_Records to process:_
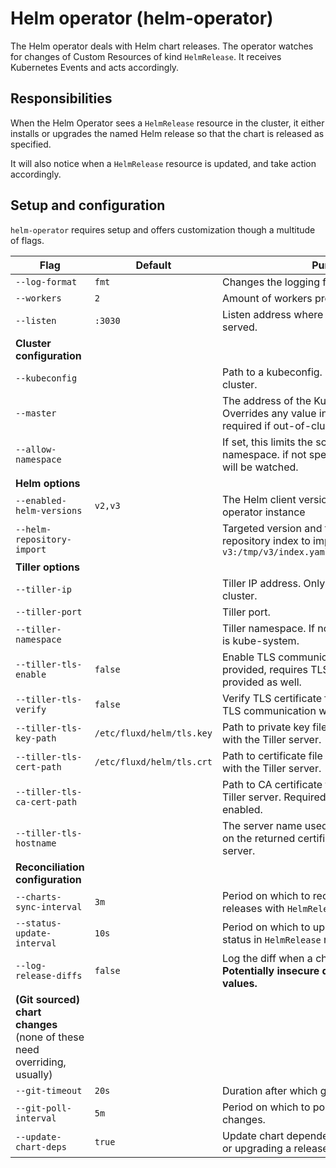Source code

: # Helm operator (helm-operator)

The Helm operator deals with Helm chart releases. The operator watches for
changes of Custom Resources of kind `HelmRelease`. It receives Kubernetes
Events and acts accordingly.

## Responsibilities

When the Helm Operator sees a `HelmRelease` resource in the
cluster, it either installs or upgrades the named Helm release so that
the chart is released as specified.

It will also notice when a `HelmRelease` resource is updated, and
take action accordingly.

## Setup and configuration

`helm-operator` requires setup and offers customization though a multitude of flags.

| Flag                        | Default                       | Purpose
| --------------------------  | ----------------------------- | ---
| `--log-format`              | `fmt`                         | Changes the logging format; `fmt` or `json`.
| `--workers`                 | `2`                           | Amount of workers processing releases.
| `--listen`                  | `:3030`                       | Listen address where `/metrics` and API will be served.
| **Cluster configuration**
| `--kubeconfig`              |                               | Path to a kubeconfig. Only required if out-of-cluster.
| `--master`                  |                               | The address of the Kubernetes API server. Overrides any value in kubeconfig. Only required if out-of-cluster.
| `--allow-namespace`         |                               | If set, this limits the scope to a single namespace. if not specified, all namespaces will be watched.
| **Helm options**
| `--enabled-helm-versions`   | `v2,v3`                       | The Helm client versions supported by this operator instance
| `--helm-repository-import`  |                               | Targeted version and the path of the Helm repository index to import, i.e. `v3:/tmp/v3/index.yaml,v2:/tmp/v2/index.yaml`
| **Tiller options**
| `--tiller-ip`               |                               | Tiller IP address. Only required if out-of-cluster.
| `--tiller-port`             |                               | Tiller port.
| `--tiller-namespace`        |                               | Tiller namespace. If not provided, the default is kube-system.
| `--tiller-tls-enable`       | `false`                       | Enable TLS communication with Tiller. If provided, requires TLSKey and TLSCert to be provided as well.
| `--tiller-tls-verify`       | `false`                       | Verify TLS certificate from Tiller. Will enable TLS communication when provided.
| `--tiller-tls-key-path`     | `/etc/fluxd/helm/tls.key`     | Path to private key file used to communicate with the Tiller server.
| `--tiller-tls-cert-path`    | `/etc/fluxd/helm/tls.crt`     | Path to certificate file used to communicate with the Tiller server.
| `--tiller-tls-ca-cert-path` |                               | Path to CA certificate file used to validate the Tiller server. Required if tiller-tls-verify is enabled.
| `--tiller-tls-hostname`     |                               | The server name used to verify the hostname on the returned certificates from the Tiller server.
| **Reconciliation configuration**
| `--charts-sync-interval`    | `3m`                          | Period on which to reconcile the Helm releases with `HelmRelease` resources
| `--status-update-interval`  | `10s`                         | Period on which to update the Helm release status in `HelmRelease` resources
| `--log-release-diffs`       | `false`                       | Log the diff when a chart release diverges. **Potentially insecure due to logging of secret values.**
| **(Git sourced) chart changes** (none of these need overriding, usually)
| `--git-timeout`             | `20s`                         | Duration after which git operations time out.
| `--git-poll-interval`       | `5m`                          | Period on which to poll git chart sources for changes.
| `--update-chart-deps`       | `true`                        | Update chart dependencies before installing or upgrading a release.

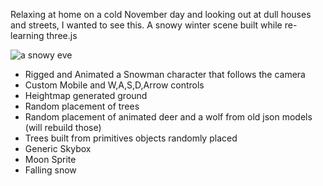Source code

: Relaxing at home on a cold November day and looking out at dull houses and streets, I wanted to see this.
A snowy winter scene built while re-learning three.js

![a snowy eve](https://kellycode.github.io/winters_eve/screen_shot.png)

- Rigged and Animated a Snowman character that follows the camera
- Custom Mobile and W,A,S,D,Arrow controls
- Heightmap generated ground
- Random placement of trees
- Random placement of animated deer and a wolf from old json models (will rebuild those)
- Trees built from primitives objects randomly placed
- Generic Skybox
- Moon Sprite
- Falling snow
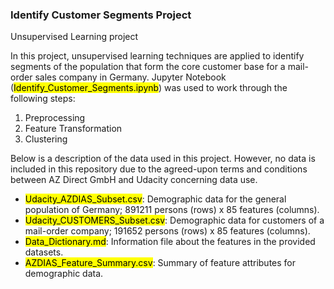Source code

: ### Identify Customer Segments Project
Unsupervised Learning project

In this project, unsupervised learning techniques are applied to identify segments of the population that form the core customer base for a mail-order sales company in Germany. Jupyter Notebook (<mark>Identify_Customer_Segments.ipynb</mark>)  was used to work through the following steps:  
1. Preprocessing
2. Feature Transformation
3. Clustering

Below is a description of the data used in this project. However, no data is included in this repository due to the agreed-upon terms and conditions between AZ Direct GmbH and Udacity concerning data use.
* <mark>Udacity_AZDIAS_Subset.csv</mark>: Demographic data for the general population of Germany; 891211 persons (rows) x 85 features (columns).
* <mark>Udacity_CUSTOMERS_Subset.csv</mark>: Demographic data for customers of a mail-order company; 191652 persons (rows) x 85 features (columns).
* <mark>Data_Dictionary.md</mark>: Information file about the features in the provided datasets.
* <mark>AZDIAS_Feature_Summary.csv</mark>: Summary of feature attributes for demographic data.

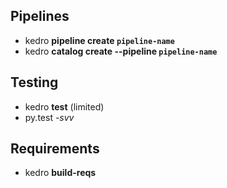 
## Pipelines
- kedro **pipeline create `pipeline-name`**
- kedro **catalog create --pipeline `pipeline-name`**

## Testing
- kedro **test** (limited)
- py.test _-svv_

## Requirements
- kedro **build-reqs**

* * *

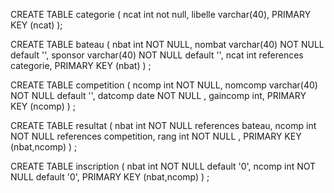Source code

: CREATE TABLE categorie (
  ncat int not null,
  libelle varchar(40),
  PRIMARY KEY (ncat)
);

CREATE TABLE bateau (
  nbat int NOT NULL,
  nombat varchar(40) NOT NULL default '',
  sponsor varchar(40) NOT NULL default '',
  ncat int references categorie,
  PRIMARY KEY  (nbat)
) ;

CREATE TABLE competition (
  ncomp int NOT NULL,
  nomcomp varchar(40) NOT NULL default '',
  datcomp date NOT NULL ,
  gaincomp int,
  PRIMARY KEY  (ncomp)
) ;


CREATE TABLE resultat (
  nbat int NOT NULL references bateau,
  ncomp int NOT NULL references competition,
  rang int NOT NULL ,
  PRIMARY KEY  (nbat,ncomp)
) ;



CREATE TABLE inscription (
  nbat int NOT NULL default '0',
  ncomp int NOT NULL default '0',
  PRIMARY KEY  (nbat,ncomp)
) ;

--

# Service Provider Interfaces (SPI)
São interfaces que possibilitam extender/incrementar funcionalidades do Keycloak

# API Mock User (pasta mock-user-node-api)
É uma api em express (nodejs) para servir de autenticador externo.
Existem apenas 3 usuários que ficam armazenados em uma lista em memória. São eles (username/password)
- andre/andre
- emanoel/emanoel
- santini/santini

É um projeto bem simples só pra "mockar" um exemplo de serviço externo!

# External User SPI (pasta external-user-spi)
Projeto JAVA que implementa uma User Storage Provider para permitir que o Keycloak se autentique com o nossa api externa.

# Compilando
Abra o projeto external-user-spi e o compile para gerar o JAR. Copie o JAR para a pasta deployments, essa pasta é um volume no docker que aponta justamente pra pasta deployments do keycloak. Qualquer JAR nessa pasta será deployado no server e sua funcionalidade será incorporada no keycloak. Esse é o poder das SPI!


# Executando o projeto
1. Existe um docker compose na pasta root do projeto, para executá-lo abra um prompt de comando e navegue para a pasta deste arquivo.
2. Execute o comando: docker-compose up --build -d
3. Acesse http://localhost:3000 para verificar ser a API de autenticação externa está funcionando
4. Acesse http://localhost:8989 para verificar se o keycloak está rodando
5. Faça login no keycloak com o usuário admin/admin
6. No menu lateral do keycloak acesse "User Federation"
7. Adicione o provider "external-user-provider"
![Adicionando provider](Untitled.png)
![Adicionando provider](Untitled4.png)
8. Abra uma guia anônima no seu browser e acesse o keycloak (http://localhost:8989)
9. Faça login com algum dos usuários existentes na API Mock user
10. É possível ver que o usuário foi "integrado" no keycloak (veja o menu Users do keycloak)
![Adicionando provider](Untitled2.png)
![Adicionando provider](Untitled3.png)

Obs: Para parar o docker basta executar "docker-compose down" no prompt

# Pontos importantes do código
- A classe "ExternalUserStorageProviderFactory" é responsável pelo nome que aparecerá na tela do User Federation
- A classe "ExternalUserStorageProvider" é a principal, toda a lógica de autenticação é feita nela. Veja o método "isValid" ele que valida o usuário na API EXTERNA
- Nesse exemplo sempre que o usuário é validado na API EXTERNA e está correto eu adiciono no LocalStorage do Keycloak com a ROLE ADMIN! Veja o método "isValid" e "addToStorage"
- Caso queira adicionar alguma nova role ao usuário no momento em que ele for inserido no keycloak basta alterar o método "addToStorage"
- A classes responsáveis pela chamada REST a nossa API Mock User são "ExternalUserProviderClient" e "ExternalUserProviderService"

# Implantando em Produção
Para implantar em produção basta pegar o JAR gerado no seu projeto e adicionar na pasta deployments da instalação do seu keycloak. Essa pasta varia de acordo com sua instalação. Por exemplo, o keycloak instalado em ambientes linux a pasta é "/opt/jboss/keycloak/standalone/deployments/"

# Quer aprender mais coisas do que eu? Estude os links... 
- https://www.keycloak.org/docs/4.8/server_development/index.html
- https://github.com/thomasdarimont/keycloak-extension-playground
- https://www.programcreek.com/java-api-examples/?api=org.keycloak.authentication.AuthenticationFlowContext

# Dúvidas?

_Try it:_ Where the string "built" turns up in a line of the data above, copy that whole line.

_Response box:_
A snowy winter scene built while re-learning three.js
- Trees built from primitives objects randomly placed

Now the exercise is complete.